§ **PROBLEM REQUIREMENTS**:
Answer with the exact lines of the following material from the one containing "- 🌱 I’m currently learning Python and ML." through the one containing "title: Troubleshoot Azure", both end lines included.

⁂

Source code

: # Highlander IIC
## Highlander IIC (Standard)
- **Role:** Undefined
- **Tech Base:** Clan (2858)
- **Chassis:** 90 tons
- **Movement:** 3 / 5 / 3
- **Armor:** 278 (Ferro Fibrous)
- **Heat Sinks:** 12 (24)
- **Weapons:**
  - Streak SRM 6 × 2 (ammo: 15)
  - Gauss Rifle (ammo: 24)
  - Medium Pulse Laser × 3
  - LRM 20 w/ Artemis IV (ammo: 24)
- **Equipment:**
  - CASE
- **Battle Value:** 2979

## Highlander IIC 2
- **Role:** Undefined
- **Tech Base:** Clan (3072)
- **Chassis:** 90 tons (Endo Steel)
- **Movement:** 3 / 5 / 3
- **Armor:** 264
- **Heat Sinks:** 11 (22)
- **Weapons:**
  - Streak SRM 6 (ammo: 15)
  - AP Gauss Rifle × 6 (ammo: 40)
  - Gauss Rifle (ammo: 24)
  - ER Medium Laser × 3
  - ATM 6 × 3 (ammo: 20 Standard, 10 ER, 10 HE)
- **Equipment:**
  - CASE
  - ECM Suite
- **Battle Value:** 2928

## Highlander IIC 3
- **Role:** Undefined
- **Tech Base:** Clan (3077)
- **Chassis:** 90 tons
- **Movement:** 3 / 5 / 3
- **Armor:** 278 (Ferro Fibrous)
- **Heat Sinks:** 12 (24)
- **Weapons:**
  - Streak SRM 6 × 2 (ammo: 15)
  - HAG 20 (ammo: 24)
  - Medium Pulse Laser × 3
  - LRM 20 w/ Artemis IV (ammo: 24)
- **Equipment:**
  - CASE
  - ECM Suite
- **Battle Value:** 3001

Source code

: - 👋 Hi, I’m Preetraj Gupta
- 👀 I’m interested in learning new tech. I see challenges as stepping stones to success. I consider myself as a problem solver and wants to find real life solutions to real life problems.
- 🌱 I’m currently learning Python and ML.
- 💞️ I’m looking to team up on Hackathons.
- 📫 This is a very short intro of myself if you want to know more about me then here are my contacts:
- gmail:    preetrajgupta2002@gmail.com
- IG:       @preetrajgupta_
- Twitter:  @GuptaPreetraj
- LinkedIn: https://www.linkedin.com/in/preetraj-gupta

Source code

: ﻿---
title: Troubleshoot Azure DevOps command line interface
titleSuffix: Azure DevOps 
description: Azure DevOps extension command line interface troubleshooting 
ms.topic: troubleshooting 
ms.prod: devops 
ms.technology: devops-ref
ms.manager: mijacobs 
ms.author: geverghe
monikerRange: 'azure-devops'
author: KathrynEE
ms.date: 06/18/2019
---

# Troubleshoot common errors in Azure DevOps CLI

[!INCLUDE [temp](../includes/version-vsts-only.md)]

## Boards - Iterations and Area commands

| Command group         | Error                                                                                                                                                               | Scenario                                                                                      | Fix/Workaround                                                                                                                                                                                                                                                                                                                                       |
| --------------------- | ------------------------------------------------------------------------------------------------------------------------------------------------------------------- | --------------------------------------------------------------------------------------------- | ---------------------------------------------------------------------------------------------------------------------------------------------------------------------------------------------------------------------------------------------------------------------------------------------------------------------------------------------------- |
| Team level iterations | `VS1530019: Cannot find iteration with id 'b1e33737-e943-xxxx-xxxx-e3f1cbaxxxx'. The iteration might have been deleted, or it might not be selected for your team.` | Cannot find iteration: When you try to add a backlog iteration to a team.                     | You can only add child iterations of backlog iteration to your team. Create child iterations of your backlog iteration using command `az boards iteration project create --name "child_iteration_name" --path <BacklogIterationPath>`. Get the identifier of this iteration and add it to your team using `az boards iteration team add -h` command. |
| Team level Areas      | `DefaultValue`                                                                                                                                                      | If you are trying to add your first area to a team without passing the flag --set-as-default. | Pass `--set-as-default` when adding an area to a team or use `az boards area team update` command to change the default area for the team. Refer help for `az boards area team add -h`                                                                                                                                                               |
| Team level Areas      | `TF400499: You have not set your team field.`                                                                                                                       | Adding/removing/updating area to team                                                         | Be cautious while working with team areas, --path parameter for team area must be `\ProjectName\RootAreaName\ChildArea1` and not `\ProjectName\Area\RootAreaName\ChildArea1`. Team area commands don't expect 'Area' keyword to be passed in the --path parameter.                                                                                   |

⁂

§ **SOLVED EXERCISE**:
- 🌱 I’m currently learning Python and ML.
- 💞️ I’m looking to team up on Hackathons.
- 📫 This is a very short intro of myself if you want to know more about me then here are my contacts:
- gmail:    preetrajgupta2002@gmail.com
- IG:       @preetrajgupta_
- Twitter:  @GuptaPreetraj
- LinkedIn: https://www.linkedin.com/in/preetraj-gupta

Source code

: ﻿---
title: Troubleshoot Azure DevOps command line interface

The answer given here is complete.